José Pinto
- Birth name: José Manuel Duarte Pinto Neves
- Date of birth: 5 February 1981 (age 44)
- Place of birth: Lisbon
- Height: 1.75 m (5 ft 9 in)
- Weight: 83 kg (183 lb)

Rugby union career
- Position(s): Scrum-half

International career
- Years: Team / Apps / (Points)
- 2001–2012: Portugal / 57 / (22)

= José Pinto (rugby union) =

Portuguese rugby union player

José Manuel Duarte Pinto Neves (born 5 February 1981, in Lisbon) is a Portuguese rugby union player. He plays as a scrum-half and fullback. He's graduated in medicine.

José Pinto was a leading name for Direito, from 1999/2000 until 2006/2007. After the 2007 Rugby World Cup finals he moved to CRC Madrid Noroeste. He was assigned by the Italian professional team of Benetton Treviso, in November 2007.

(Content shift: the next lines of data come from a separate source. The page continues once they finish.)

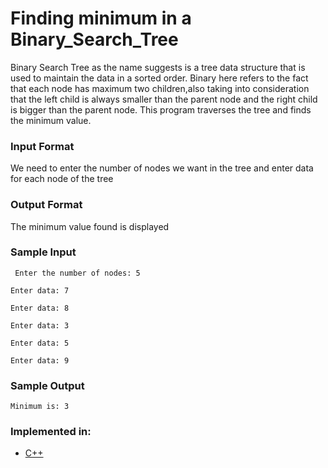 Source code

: # Finding minimum in a Binary_Search_Tree

Binary Search Tree as the name suggests is a tree data structure that is used to maintain the data in a sorted order.
Binary here refers to the fact that each node has maximum two children,also taking into consideration that the left child is always smaller
than the parent node and the right child is bigger than the parent node.
This program traverses the tree and finds the minimum value.

### Input Format

We need to enter the number of nodes we want in the tree and enter data for each node of the tree

### Output Format

The minimum value found is displayed

### Sample Input

```
 Enter the number of nodes: 5

Enter data: 7

Enter data: 8

Enter data: 3

Enter data: 5

Enter data: 9

```

### Sample Output

```
Minimum is: 3

```

### Implemented in:

- [C++](https://github.com)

He played in all four games at the 2007 Rugby World Cup, and was chosen as Man of the Match in the 31–5 loss to Italy. He was assigned to an Italian team soon after joining Benetton Treviso for the remainder of the 2007/2008 season. He joined Rugby Roma Olimpic in the off-season for the 2008/2009 season.

José Pinto had 57 caps for Portugal, from 2001 to 2012, with 3 tries, 2 conversion and 1 penalty, 20 points in aggregate.